I might have pitied them both, for though life is good, life is stern. One result at any rate was accomplished. She had not sent for him in vain, nor had he come in vain.
That was the end of the act. But there were more acts to come--many more.
She had lost much: having been ravished, she gave herself away; why be niggardly now? And this is the destiny of her type, that they lose increasingly much, retaining ever less; what need to hold back now? The ground has been completely shifted: from half-measures to the immolation of all virtue. The type is well-known, and can be found at resorts and boarding-houses, where it grows and flourishes.
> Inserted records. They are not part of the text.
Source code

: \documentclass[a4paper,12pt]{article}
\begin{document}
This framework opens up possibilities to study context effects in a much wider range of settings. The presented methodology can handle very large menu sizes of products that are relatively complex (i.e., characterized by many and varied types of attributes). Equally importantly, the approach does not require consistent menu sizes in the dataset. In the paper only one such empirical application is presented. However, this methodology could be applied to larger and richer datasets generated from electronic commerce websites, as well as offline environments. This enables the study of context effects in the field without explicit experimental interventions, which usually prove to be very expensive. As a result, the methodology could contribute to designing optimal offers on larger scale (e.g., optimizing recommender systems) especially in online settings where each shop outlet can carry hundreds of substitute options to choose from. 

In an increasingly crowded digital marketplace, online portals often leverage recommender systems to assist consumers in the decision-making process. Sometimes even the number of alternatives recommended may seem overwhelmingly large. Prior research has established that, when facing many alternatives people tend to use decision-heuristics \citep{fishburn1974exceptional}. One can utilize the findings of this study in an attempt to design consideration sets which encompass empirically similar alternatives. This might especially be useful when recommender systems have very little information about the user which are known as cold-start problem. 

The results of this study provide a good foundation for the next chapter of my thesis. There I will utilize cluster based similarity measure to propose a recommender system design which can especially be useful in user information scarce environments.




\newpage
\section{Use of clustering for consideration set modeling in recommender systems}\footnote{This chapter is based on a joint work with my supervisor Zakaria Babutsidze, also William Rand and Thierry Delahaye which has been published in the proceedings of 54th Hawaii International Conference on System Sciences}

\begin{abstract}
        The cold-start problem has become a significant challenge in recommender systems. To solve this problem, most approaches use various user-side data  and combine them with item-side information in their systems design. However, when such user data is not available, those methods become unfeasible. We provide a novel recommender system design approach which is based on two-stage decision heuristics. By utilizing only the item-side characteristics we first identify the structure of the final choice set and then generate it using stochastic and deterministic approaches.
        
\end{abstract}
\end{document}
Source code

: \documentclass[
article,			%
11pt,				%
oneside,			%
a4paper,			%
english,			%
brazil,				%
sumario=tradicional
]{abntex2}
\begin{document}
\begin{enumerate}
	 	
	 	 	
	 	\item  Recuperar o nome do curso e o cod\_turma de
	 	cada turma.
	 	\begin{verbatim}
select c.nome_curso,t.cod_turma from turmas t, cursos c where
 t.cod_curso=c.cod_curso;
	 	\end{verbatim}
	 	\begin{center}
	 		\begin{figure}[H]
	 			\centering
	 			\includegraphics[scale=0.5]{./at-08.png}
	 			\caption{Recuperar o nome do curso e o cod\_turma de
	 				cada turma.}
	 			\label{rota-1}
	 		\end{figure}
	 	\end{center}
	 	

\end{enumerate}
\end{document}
In spite of her wasted adolescence, her examination and her "independence," she has been coming home from her office stool or her teacher's desk more or less exhausted; suddenly she finds herself in the midst of a sweet and unlimited idleness, with quantities of tinned food for her meals. The company round her is continually changing, tourists come and go, and she passes from hand to hand for walks and talks; the tone is "country informality." This is sheer loose living; this is a life stripped of all purpose. She does not even sleep enough because she hears through the thin wall every sound made by her neighbor in the next room, while arriving or departing Englishmen bang doors all night. In a short time she has become a neurotic, sated with company, surfeited with herself and the place. She is ready to go off with the next halfway respectable organ grinder that happens along. And so she pairs off with the most casual visitors, flirts with the guide, hovering about him and making bandages for his fingers, and at last throws herself into the arms of a nameless nobody who has arrived at the house today.
This is the Torsen type.
And now, at this very moment, she retires to her room to collect the fragments of herself, in preparation for her departure--at the end of the summer. It takes time; there are so many fragments, one in every corner. But perhaps it consoles her to think that she knows the genitive ofmensa.
Things are not quite so bad for the actor. He has staked nothing, is committed to nothing. No part of his life is destroyed, nor anything within him. As he came, so he goes, cheerful, empty, nice. In fact he is even something more of a man because he has really made a conquest. He has no wish but to spend some pleasant hours with the Torsen type.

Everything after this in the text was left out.